Medical-Aware Tokenizer¶

OpenMed supports a medical-aware tokenizer for output remapping:

1) OpenMed runs the model using the model’s own Hugging Face tokenizer (WordPiece/BPE), unchanged. 2) OpenMed tokenizes the same text using a medical-friendly tokenizer (span tokens with offsets). 3) Model predictions (char spans) are remapped onto the medical tokens and merged, producing cleaner entities for UI and downstream pipelines.

This avoids imposing new tokens/vocabulary on the model and keeps inference behavior stable.

Python usage¶

from openmed import analyze_text
from openmed.core import OpenMedConfig

cfg = OpenMedConfig(use_medical_tokenizer=True)

text = "IL-6-mediated cytokine storm post-CAR-T; tocilizumab 8mg/kg started."
result = analyze_text(text, model_name="oncology_detection_superclinical", config=cfg)
print(result.entities)

Toggle or extend exceptions at runtime:

cfg = OpenMedConfig(
    use_medical_tokenizer=False,  # disable
    medical_tokenizer_exceptions=["MY-DRUG-001", "ABC-123"]
)

Environment overrides (take precedence over defaults):

OPENMED_USE_MEDICAL_TOKENIZER=0
OPENMED_MEDICAL_TOKENIZER_EXCEPTIONS="MY-DRUG-001,ABC-123"

How it works¶

Uses medical_tokenize(...) to produce stable clinical tokens with character offsets (no model involvement).
Uses remap_predictions_to_tokens(...) to project model spans back to those tokens and merge adjacent tokens with the same label.
Does not modify the model tokenizer, model vocab, or embeddings.

Examples¶

See examples/custom_tokenizer/ for runnable scripts:

custom_tokenize_alignment.py – custom tokens -> model -> back-map labels.
eval_tokenization_comparison.py – tables comparing WordPiece vs spaCy vs medical pre-tokenizer on hard clinical text.
compare_medical_remap.py – side-by-side comparison of OpenMed outputs with remapping on/off.
notebooks/Medical_Tokenizer_Benchmark.ipynb – quick latency + entity stability check with tokenizer on/off.

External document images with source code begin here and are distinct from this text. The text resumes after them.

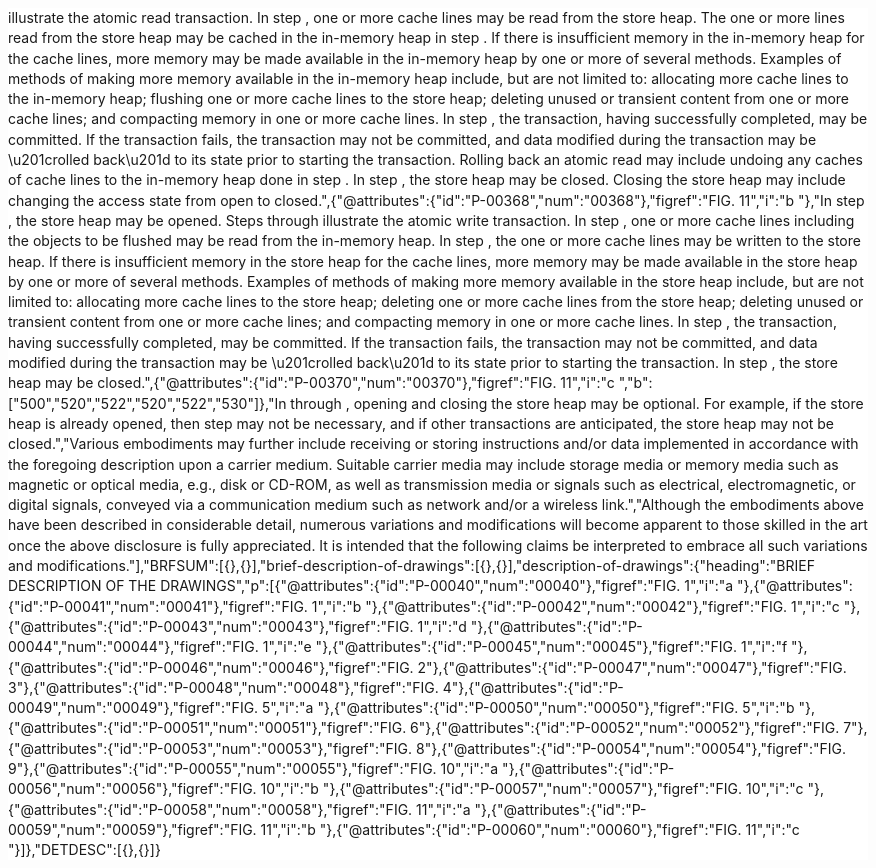 illustrate the atomic read transaction. In step , one or more cache lines may be read from the store heap. The one or more lines read from the store heap may be cached in the in-memory heap in step . If there is insufficient memory in the in-memory heap for the cache lines, more memory may be made available in the in-memory heap by one or more of several methods. Examples of methods of making more memory available in the in-memory heap include, but are not limited to: allocating more cache lines to the in-memory heap; flushing one or more cache lines to the store heap; deleting unused or transient content from one or more cache lines; and compacting memory in one or more cache lines. In step , the transaction, having successfully completed, may be committed. If the transaction fails, the transaction may not be committed, and data modified during the transaction may be \u201crolled back\u201d to its state prior to starting the transaction. Rolling back an atomic read may include undoing any caches of cache lines to the in-memory heap done in step . In step , the store heap may be closed. Closing the store heap may include changing the access state from open to closed.",{"@attributes":{"id":"P-00368","num":"00368"},"figref":"FIG. 11","i":"b "},"In step , the store heap may be opened. Steps  through  illustrate the atomic write transaction. In step , one or more cache lines including the objects to be flushed may be read from the in-memory heap. In step , the one or more cache lines may be written to the store heap. If there is insufficient memory in the store heap for the cache lines, more memory may be made available in the store heap by one or more of several methods. Examples of methods of making more memory available in the store heap include, but are not limited to: allocating more cache lines to the store heap; deleting one or more cache lines from the store heap; deleting unused or transient content from one or more cache lines; and compacting memory in one or more cache lines. In step , the transaction, having successfully completed, may be committed. If the transaction fails, the transaction may not be committed, and data modified during the transaction may be \u201crolled back\u201d to its state prior to starting the transaction. In step , the store heap may be closed.",{"@attributes":{"id":"P-00370","num":"00370"},"figref":"FIG. 11","i":"c ","b":["500","520","522","520","522","530"]},"In through , opening and closing the store heap may be optional. For example, if the store heap is already opened, then step  may not be necessary, and if other transactions are anticipated, the store heap may not be closed.","Various embodiments may further include receiving or storing instructions and\/or data implemented in accordance with the foregoing description upon a carrier medium. Suitable carrier media may include storage media or memory media such as magnetic or optical media, e.g., disk or CD-ROM, as well as transmission media or signals such as electrical, electromagnetic, or digital signals, conveyed via a communication medium such as network  and\/or a wireless link.","Although the embodiments above have been described in considerable detail, numerous variations and modifications will become apparent to those skilled in the art once the above disclosure is fully appreciated. It is intended that the following claims be interpreted to embrace all such variations and modifications."],"BRFSUM":[{},{}],"brief-description-of-drawings":[{},{}],"description-of-drawings":{"heading":"BRIEF DESCRIPTION OF THE DRAWINGS","p":[{"@attributes":{"id":"P-00040","num":"00040"},"figref":"FIG. 1","i":"a "},{"@attributes":{"id":"P-00041","num":"00041"},"figref":"FIG. 1","i":"b "},{"@attributes":{"id":"P-00042","num":"00042"},"figref":"FIG. 1","i":"c "},{"@attributes":{"id":"P-00043","num":"00043"},"figref":"FIG. 1","i":"d "},{"@attributes":{"id":"P-00044","num":"00044"},"figref":"FIG. 1","i":"e "},{"@attributes":{"id":"P-00045","num":"00045"},"figref":"FIG. 1","i":"f "},{"@attributes":{"id":"P-00046","num":"00046"},"figref":"FIG. 2"},{"@attributes":{"id":"P-00047","num":"00047"},"figref":"FIG. 3"},{"@attributes":{"id":"P-00048","num":"00048"},"figref":"FIG. 4"},{"@attributes":{"id":"P-00049","num":"00049"},"figref":"FIG. 5","i":"a "},{"@attributes":{"id":"P-00050","num":"00050"},"figref":"FIG. 5","i":"b "},{"@attributes":{"id":"P-00051","num":"00051"},"figref":"FIG. 6"},{"@attributes":{"id":"P-00052","num":"00052"},"figref":"FIG. 7"},{"@attributes":{"id":"P-00053","num":"00053"},"figref":"FIG. 8"},{"@attributes":{"id":"P-00054","num":"00054"},"figref":"FIG. 9"},{"@attributes":{"id":"P-00055","num":"00055"},"figref":"FIG. 10","i":"a "},{"@attributes":{"id":"P-00056","num":"00056"},"figref":"FIG. 10","i":"b "},{"@attributes":{"id":"P-00057","num":"00057"},"figref":"FIG. 10","i":"c "},{"@attributes":{"id":"P-00058","num":"00058"},"figref":"FIG. 11","i":"a "},{"@attributes":{"id":"P-00059","num":"00059"},"figref":"FIG. 11","i":"b "},{"@attributes":{"id":"P-00060","num":"00060"},"figref":"FIG. 11","i":"c "}]},"DETDESC":[{},{}]}
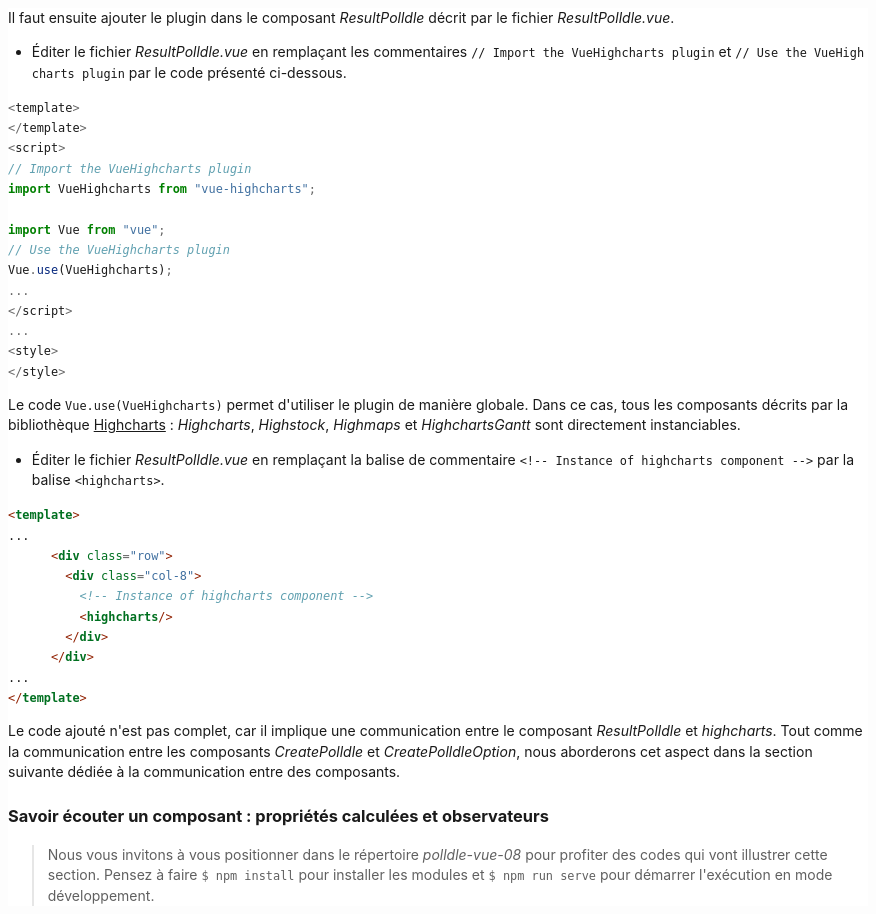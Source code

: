 Il faut ensuite ajouter le plugin dans le composant *ResultPolldle* décrit par le fichier *ResultPolldle.vue*.

* Éditer le fichier *ResultPolldle.vue* en remplaçant les commentaires `// Import the VueHighcharts plugin` et `// Use the VueHighcharts plugin` par le code présenté ci-dessous.

```javascript
<template>
</template>
<script>
// Import the VueHighcharts plugin
import VueHighcharts from "vue-highcharts";

import Vue from "vue";
// Use the VueHighcharts plugin
Vue.use(VueHighcharts);
...
</script>
...
<style>
</style>
```

Le code `Vue.use(VueHighcharts)` permet d'utiliser le plugin de manière globale. Dans ce cas, tous les composants décrits par la bibliothèque [Highcharts](https://www.highcharts.com/) : *Highcharts*, *Highstock*, *Highmaps* et *HighchartsGantt* sont directement instanciables.

* Éditer le fichier *ResultPolldle.vue* en remplaçant la balise de commentaire `<!-- Instance of highcharts component -->` par la balise `<highcharts>`.

```html
<template>
...
      <div class="row">
        <div class="col-8">
          <!-- Instance of highcharts component -->
          <highcharts/>
        </div>
      </div>
...
</template>
```

Le code ajouté n'est pas complet, car il implique une communication entre le composant *ResultPolldle* et *highcharts*. Tout comme la communication entre les composants *CreatePolldle* et *CreatePolldleOption*, nous aborderons cet aspect dans la section suivante dédiée à la communication entre des composants.

### Savoir écouter un composant : propriétés calculées et observateurs

> Nous vous invitons à vous positionner dans le répertoire *polldle-vue-08* pour profiter des codes qui vont illustrer cette section. Pensez à faire `$ npm install` pour installer les modules et `$ npm run serve` pour démarrer l'exécution en mode développement.
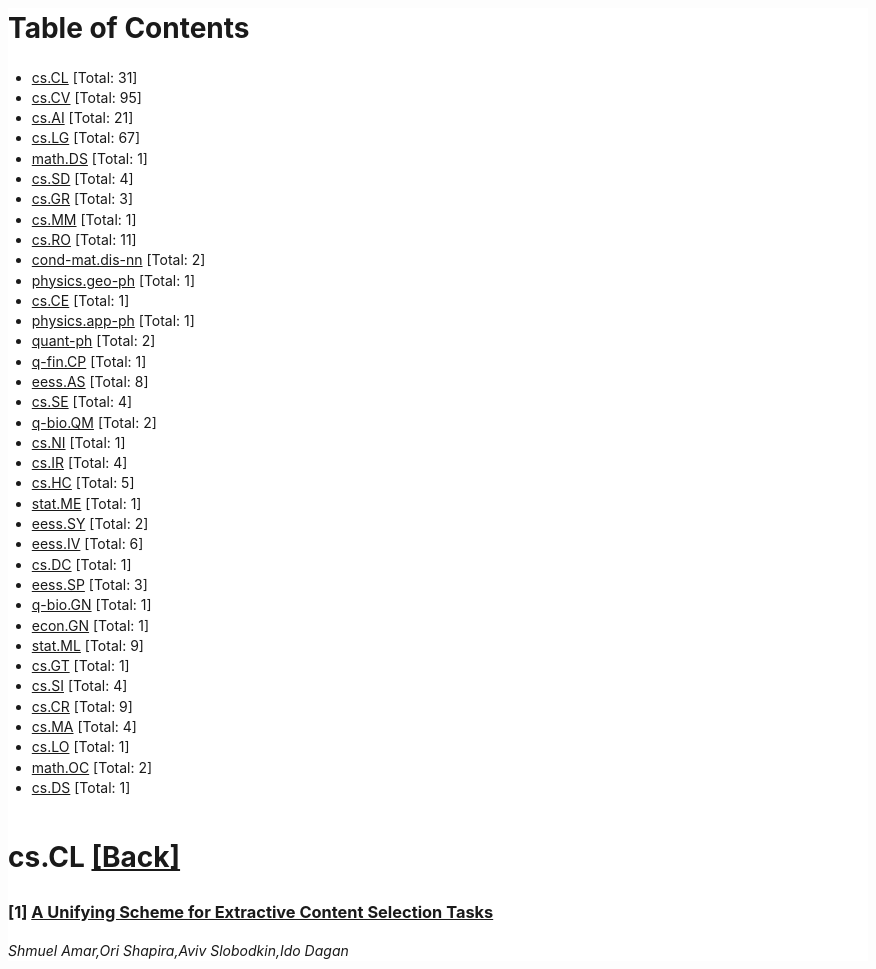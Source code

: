 <div id=toc></div>

# Table of Contents

- [cs.CL](#cs.CL) [Total: 31]
- [cs.CV](#cs.CV) [Total: 95]
- [cs.AI](#cs.AI) [Total: 21]
- [cs.LG](#cs.LG) [Total: 67]
- [math.DS](#math.DS) [Total: 1]
- [cs.SD](#cs.SD) [Total: 4]
- [cs.GR](#cs.GR) [Total: 3]
- [cs.MM](#cs.MM) [Total: 1]
- [cs.RO](#cs.RO) [Total: 11]
- [cond-mat.dis-nn](#cond-mat.dis-nn) [Total: 2]
- [physics.geo-ph](#physics.geo-ph) [Total: 1]
- [cs.CE](#cs.CE) [Total: 1]
- [physics.app-ph](#physics.app-ph) [Total: 1]
- [quant-ph](#quant-ph) [Total: 2]
- [q-fin.CP](#q-fin.CP) [Total: 1]
- [eess.AS](#eess.AS) [Total: 8]
- [cs.SE](#cs.SE) [Total: 4]
- [q-bio.QM](#q-bio.QM) [Total: 2]
- [cs.NI](#cs.NI) [Total: 1]
- [cs.IR](#cs.IR) [Total: 4]
- [cs.HC](#cs.HC) [Total: 5]
- [stat.ME](#stat.ME) [Total: 1]
- [eess.SY](#eess.SY) [Total: 2]
- [eess.IV](#eess.IV) [Total: 6]
- [cs.DC](#cs.DC) [Total: 1]
- [eess.SP](#eess.SP) [Total: 3]
- [q-bio.GN](#q-bio.GN) [Total: 1]
- [econ.GN](#econ.GN) [Total: 1]
- [stat.ML](#stat.ML) [Total: 9]
- [cs.GT](#cs.GT) [Total: 1]
- [cs.SI](#cs.SI) [Total: 4]
- [cs.CR](#cs.CR) [Total: 9]
- [cs.MA](#cs.MA) [Total: 4]
- [cs.LO](#cs.LO) [Total: 1]
- [math.OC](#math.OC) [Total: 2]
- [cs.DS](#cs.DS) [Total: 1]


<div id='cs.CL'></div>

# cs.CL [[Back]](#toc)

### [1] [A Unifying Scheme for Extractive Content Selection Tasks](https://arxiv.org/abs/2507.16922)
*Shmuel Amar,Ori Shapira,Aviv Slobodkin,Ido Dagan*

Run them after installing examples/custom_tokenizer/requirements.txt.

.venv-openmed/bin/python examples/custom_tokenizer/custom_tokenize_alignment.py
.venv-openmed/bin/python examples/custom_tokenizer/eval_tokenization_comparison.py

Recommendations¶

Keep the medical tokenizer enabled for clinical/biomedical text; disable if you deliberately want raw model tokenization (e.g., benchmarking against published baselines).
Add project-specific exceptions for proprietary codes or trial IDs via config values.